Data for the task:
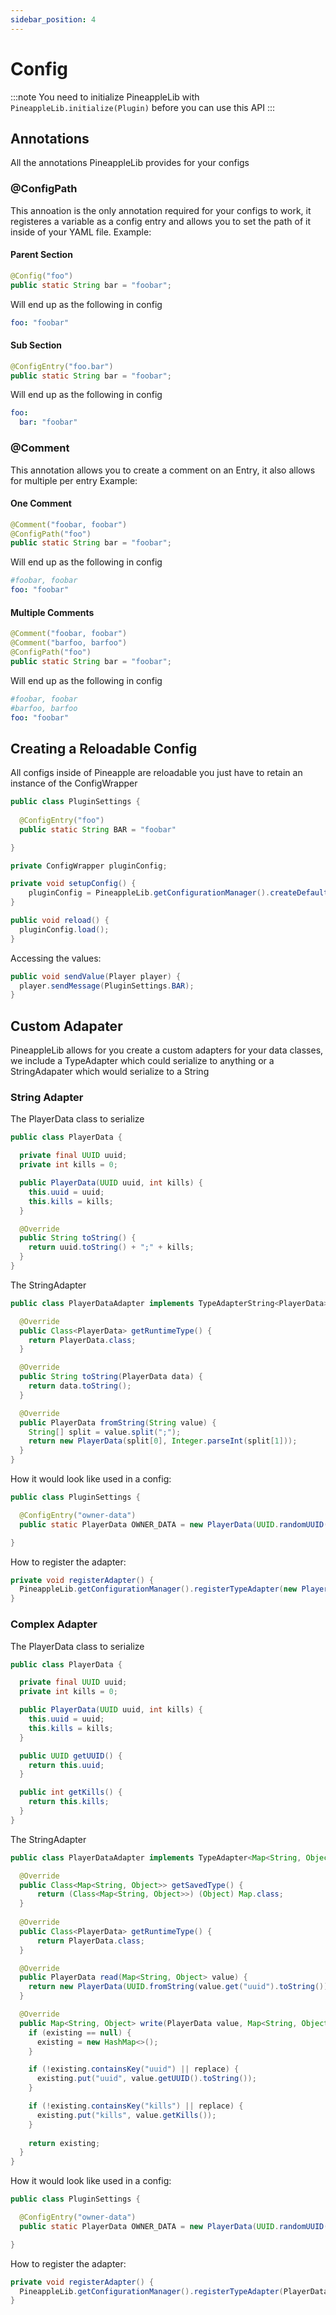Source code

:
 ```yaml
---
sidebar_position: 4
---
```


# Config

:::note
You need to initialize PineappleLib with `PineappleLib.initialize(Plugin)` before you can use this API
:::

## Annotations

All the annotations PineappleLib provides for your configs

### @ConfigPath

This annoation is the only annotation required for your configs to work, it registeres a variable as a config entry and allows you to set the path of it inside of your YAML file.
Example:

#### Parent Section

```java
@Config("foo")
public static String bar = "foobar";
```

Will end up as the following in config

```yml
foo: "foobar"
```

#### Sub Section

```java
@ConfigEntry("foo.bar")
public static String bar = "foobar";
```

Will end up as the following in config

```yml
foo:
  bar: "foobar"
```

### @Comment

This annotation allows you to create a comment on an Entry, it also allows for multiple per entry
Example:

#### One Comment

```java title: "One comment"
@Comment("foobar, foobar")
@ConfigPath("foo")
public static String bar = "foobar";
```

Will end up as the following in config

```yml
#foobar, foobar
foo: "foobar"
```

#### Multiple Comments

```java title: "One comment"
@Comment("foobar, foobar")
@Comment("barfoo, barfoo")
@ConfigPath("foo")
public static String bar = "foobar";
```

Will end up as the following in config

```yml
#foobar, foobar
#barfoo, barfoo
foo: "foobar"
```

## Creating a Reloadable Config

All configs inside of Pineapple are reloadable you just have to retain an instance of the ConfigWrapper

```java title="PluginSettings.java"
public class PluginSettings {
  
  @ConfigEntry("foo")
  public static String BAR = "foobar"

}
```

```java title="PluginMain.java"
private ConfigWrapper pluginConfig;

private void setupConfig() {
    pluginConfig = PineappleLib.getConfigurationManager().createDefault(new File(this.getDataFolder(), "config.yml"), PluginSettings.class);
}

public void reload() {
  pluginConfig.load();
}
```

Accessing the values:

```java
public void sendValue(Player player) {
  player.sendMessage(PluginSettings.BAR);
}
```

## Custom Adapater

PineappleLib allows for you create a custom adapters for your data classes, we include a TypeAdapter which could serialize to anything or a StringAdapater which would serialize to a String

### String Adapter

The PlayerData class to serialize

```java title="PlayerData.java"
public class PlayerData {

  private final UUID uuid;
  private int kills = 0;

  public PlayerData(UUID uuid, int kills) {
    this.uuid = uuid;
    this.kills = kills;
  }

  @Override
  public String toString() {
    return uuid.toString() + ";" + kills;
  }
}
```

The StringAdapter

```java title="PlayerDataAdapter.java"
public class PlayerDataAdapter implements TypeAdapterString<PlayerData> {

  @Override
  public Class<PlayerData> getRuntimeType() {
    return PlayerData.class;
  }

  @Override
  public String toString(PlayerData data) {
    return data.toString();
  }

  @Override
  public PlayerData fromString(String value) {
    String[] split = value.split(";");
    return new PlayerData(split[0], Integer.parseInt(split[1]));
  }
}
```

How it would look like used in a config:

```java title="PluginSettings.java"
public class PluginSettings {

  @ConfigEntry("owner-data")
  public static PlayerData OWNER_DATA = new PlayerData(UUID.randomUUID(), 20);

}
```

How to register the adapter:

```java
private void registerAdapter() {
  PineappleLib.getConfigurationManager().registerTypeAdapter(new PlayerDataAdapter());
}
```

### Complex Adapter

The PlayerData class to serialize

```java title="PlayerData.java"
public class PlayerData {

  private final UUID uuid;
  private int kills = 0;

  public PlayerData(UUID uuid, int kills) {
    this.uuid = uuid;
    this.kills = kills;
  }

  public UUID getUUID() {
    return this.uuid;
  }

  public int getKills() {
    return this.kills;
  }
}
```

The StringAdapter

```java title="PlayerDataAdapter.java"
public class PlayerDataAdapter implements TypeAdapter<Map<String, Object>, PlayerData> {

  @Override
  public Class<Map<String, Object>> getSavedType() {
      return (Class<Map<String, Object>>) (Object) Map.class;
  }
   
  @Override
  public Class<PlayerData> getRuntimeType() {
      return PlayerData.class;
  }

  @Override
  public PlayerData read(Map<String, Object> value) {
    return new PlayerData(UUID.fromString(value.get("uuid").toString()), (Integer) value.get("kills"));
  }

  @Override
  public Map<String, Object> write(PlayerData value, Map<String, Object> existing, boolean replace) {
    if (existing == null) {
      existing = new HashMap<>();
    }

    if (!existing.containsKey("uuid") || replace) {
      existing.put("uuid", value.getUUID().toString());
    }

    if (!existing.containsKey("kills") || replace) {
      existing.put("kills", value.getKills());
    }
      
    return existing;
  }
}
```

How it would look like used in a config:

```java title="PluginSettings.java"
public class PluginSettings {

  @ConfigEntry("owner-data")
  public static PlayerData OWNER_DATA = new PlayerData(UUID.randomUUID(), 20);

}
```

How to register the adapter:

```java
private void registerAdapter() {
  PineappleLib.getConfigurationManager().registerTypeAdapter(PlayerData.class, new PlayerDataAdapter());
}
```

Requirement:
Where pictures appear, drop them, and reproduce exactly only the lines running from the beginning of the data to the line that contains "## Custom Adapater", inclusive.

Exercise solution:
Source code

:
 ```yaml
---
sidebar_position: 4
---
```


# Config

:::note
You need to initialize PineappleLib with `PineappleLib.initialize(Plugin)` before you can use this API
:::

## Annotations

All the annotations PineappleLib provides for your configs

### @ConfigPath

This annoation is the only annotation required for your configs to work, it registeres a variable as a config entry and allows you to set the path of it inside of your YAML file.
Example:

#### Parent Section

```java
@Config("foo")
public static String bar = "foobar";
```

Will end up as the following in config

```yml
foo: "foobar"
```

#### Sub Section

```java
@ConfigEntry("foo.bar")
public static String bar = "foobar";
```

Will end up as the following in config

```yml
foo:
  bar: "foobar"
```

### @Comment

This annotation allows you to create a comment on an Entry, it also allows for multiple per entry
Example:

#### One Comment

```java title: "One comment"
@Comment("foobar, foobar")
@ConfigPath("foo")
public static String bar = "foobar";
```

Will end up as the following in config

```yml
#foobar, foobar
foo: "foobar"
```

#### Multiple Comments

```java title: "One comment"
@Comment("foobar, foobar")
@Comment("barfoo, barfoo")
@ConfigPath("foo")
public static String bar = "foobar";
```

Will end up as the following in config

```yml
#foobar, foobar
#barfoo, barfoo
foo: "foobar"
```

## Creating a Reloadable Config

All configs inside of Pineapple are reloadable you just have to retain an instance of the ConfigWrapper

```java title="PluginSettings.java"
public class PluginSettings {
  
  @ConfigEntry("foo")
  public static String BAR = "foobar"

}
```

```java title="PluginMain.java"
private ConfigWrapper pluginConfig;

private void setupConfig() {
    pluginConfig = PineappleLib.getConfigurationManager().createDefault(new File(this.getDataFolder(), "config.yml"), PluginSettings.class);
}

public void reload() {
  pluginConfig.load();
}
```

Accessing the values:

```java
public void sendValue(Player player) {
  player.sendMessage(PluginSettings.BAR);
}
```

## Custom Adapater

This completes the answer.